PHPKB Knowledge Base Software Logo  
Guru Corner
Online Knowledgebase System  
Knowledge Base Home Knowledge Base Home
Home > All Categories > Microsoft > Windows > Windows 2008 > Domain Controller/Active Directory > Configure your virtual Domain Controllers and avoid simple mistakes with resulting big problems
Question Title Configure your virtual Domain Controllers and avoid simple mistakes with resulting big problems
So You went ahead and used virtualized Domain Controllers for Your Active Directory domain, congratulations! I am sure You will be happy with the decision, as long as You have a decent virtualizing environment, this will give You both peace of mind, faster recovery and cheaper redundancy.

There is however some special considerations You must do, when You are using virtual Domain Controllers, not to mention, please with sugar on top, do NOT P2V/Convert Your physical Domain Controllers to virtual.

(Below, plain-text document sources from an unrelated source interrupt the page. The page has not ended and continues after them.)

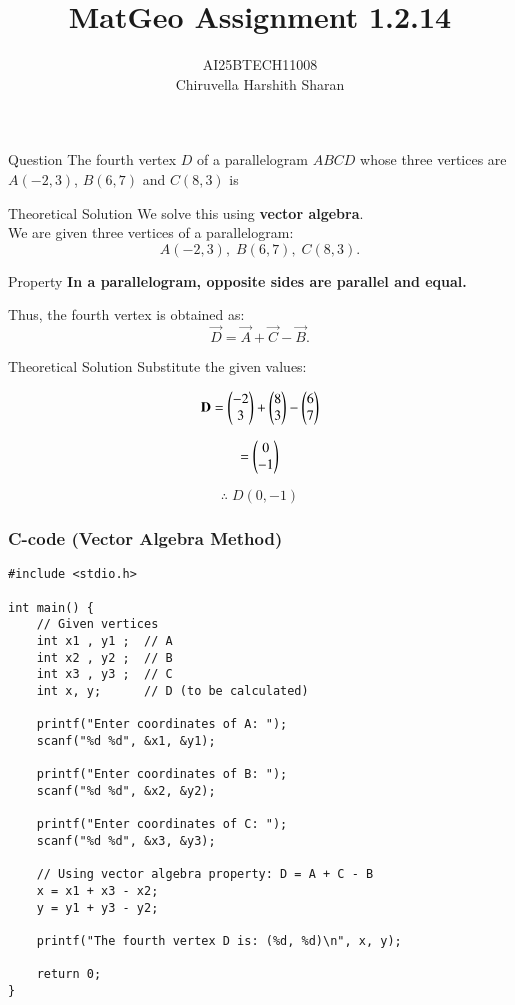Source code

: \documentclass{beamer}
\title{MatGeo Assignment 1.2.14}
\author{AI25BTECH11008\\Chiruvella Harshith Sharan}
\begin{document}
\frame{\titlepage}

\begin{frame}{Question}
The fourth vertex $D$ of a parallelogram $ABCD$ whose three vertices are 
$A(-2,3)$, $B(6,7)$ and $C(8,3)$ is
\end{frame}

\begin{frame}{Theoretical Solution}
\noindent
We solve this using \textbf{vector algebra}. \\

We are given three vertices of a parallelogram:
$$A(-2,3), \; B(6,7), \; C(8,3).$$
\end{frame}

\begin{frame}{Property}
\textbf{In a parallelogram, opposite sides are parallel and equal.}  

Thus, the fourth vertex is obtained as:
\[
\vec{D} = \vec{A} + \vec{C} - \vec{B}.
\]
\end{frame}

\begin{frame}{Theoretical Solution}
Substitute the given values:  

\[
\mathbf{D} = \begin{pmatrix}-2 \\ 3\end{pmatrix} + \begin{pmatrix}8 \\ 3\end{pmatrix} - \begin{pmatrix}6 \\ 7\end{pmatrix}
\]

\[
= \begin{pmatrix}0 \\ -1\end{pmatrix}
\]

\[
\therefore \; D(0,-1)
\]
\end{frame}

\begin{frame}[fragile]
\frametitle{C-code (Vector Algebra Method)}
\begin{lstlisting}
#include <stdio.h>

int main() {
    // Given vertices
    int x1 , y1 ;  // A
    int x2 , y2 ;  // B
    int x3 , y3 ;  // C
    int x, y;      // D (to be calculated)

    printf("Enter coordinates of A: ");
    scanf("%d %d", &x1, &y1);

    printf("Enter coordinates of B: ");
    scanf("%d %d", &x2, &y2);

    printf("Enter coordinates of C: ");
    scanf("%d %d", &x3, &y3);

    // Using vector algebra property: D = A + C - B
    x = x1 + x3 - x2;
    y = y1 + y3 - y2;

    printf("The fourth vertex D is: (%d, %d)\n", x, y);

    return 0;
}
\end{lstlisting}
\end{frame}
\end{document}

What areas do we need to consider on a virtual DC?

  • Time synchronization
  • Disk cache
  • Suspend/pausing virtual machine
  • Snapshots and System State backups
  • Performance

Personally I much prefer virtual Domain Controllers, from having a lot of physical ones, but there are some considerations to be made, about perhaps leaving some physical and what features to use on the virtual and what settings to use as well. This article attempts to uncover some of the points to consider, specifically for virtual DC’s. The list is in no way meant to be the only considerations, but is mostly the things that I personally have noticed forgotten in environments I have encountered. Add Your own preferences and research to this and You should be well on Your way to live happily forever with Your virtual DC’s.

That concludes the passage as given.